Bertomeu, consciente da implicação de suas palavras, tenta justificar sua proposta dizendo:

“Não é um chantaje… é vontade de resolver um problema.”

Mas a suposta “resolução” que descreve tem todos os elementos de um condicionamento econômico sobre uma investigação penal. No áudio, o funcionário insiste além disso em que o objetivo é proteger bispos implicados:

“Aqui o último que queremos é ter que fazer processos também canônicos contra bispos… Revertam por favor isso.”

Ou seja, o dinheiro não só serviria para “satisfazer” vítimas ou dioceses, mas também para evitar que o caso afete a hierarquia eclesiástica.
Uma operação de controle político e financeiro, não de justiça.

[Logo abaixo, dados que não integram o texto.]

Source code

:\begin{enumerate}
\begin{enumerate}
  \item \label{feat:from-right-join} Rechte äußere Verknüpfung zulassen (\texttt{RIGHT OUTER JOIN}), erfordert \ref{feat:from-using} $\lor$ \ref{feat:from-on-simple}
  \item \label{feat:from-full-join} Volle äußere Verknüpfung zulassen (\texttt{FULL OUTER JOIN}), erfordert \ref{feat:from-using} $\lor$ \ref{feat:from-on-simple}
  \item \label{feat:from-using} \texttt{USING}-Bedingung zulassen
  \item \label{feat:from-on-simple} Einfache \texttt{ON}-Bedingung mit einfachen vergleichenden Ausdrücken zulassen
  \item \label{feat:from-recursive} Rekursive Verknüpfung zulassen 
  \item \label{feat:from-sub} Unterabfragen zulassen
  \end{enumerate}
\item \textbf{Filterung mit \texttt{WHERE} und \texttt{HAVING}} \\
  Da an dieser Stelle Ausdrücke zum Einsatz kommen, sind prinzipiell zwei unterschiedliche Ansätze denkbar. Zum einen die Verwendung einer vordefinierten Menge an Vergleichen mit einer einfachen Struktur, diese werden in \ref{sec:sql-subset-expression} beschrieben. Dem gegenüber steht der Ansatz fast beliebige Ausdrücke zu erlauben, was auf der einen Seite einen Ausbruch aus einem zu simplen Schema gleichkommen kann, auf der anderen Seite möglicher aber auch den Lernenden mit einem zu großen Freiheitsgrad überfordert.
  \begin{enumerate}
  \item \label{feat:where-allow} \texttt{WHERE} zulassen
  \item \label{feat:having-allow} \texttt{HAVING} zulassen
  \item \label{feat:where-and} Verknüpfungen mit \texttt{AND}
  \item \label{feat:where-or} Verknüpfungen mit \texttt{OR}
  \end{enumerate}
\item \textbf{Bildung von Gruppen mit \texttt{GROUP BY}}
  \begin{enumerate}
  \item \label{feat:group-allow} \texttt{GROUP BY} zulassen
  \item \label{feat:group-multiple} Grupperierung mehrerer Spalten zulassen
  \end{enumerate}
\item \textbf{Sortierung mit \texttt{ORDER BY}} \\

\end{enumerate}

Uma chapuza diplomática que compromete o Vaticano

Do ponto de vista jurídico e diplomático, o que Bertomeu propõe é uma chapuza de proporções maiúsculas. Não só porque confunde direito penal com ação pastoral, mas porque expõe a Santa Sé ao risco de uma imputação internacional.

A cooperação com o FBI em casos de crime financeiro não é opcional: está regulada por acordos internacionais e sua manipulação pode derivar em sanções graves. Tentar “acompanhar” a entrega de informações com uma carta política, em troca de dinheiro, seria interpretado como uma tentativa de influir indevidamente em um procedimento federal.

Além de sua temeridade, o planteamento revela uma mentalidade profundamente equivocada: a de quem crê que os problemas legais se resolvem com dinheiro e diplomacia, em vez de com transparência e verdade.

O áudio deixa as coisas claras

O Vaticano sabia que o FBI investigava um presunto lavado de ativos e, em vez de colaborar plenamente, um de seus funcionários propôs uma estratégia que misturava pagamentos a terceiros para alterar o tom dessa cooperação.

Em termos jurídicos, isso se chama obstrução. Em termos morais, encobrimento. E em ambos os casos, é inadmissível.

Condicionar a entrega de informações ao FBI a transferências de dinheiro, embora sejam doações ou compensações, é um ato que roça o delito federal.
Nem a caridade nem as reparações substituem a justiça.

O Vaticano não pode “acompanhar” uma investigação criminal com cartas diplomáticas nem “resolver” um lavado de dinheiro com esmolas. Se há lavado de ativos, não se cura com doações, se enfrenta com transparência e colaboração.

O áudio que hoje publica a Infovaticana demonstra, com as próprias palavras de um oficial da Doutrina da Fé, até que ponto a fontaneria bergogliana da Santa Sé havia esquecido essa distinção elementar.

A ironia, infelizmente, se escreve sozinha. Porque tudo isso se conhece precisamente na véspera de que Jordi Bertomeu aterrisse em Madri para pontificar amanhã sobre “boas práticas” e “gestão de abusos sexuais” em uma jornada organizada como se nada disso existisse. Que quem em privado propõe fórmulas que roçam a obstrução à justiça venha agora dar lições públicas de transparência e responsabilidade institucional não só resulta chocante: revela o abismo entre o discurso oficial e a realidade que mostram suas próprias palavras. E converte sua visita em um lembrete incômodo de até que ponto a Santa Sé normalizou uma cultura de controle de danos disfarçada de zelo pastoral.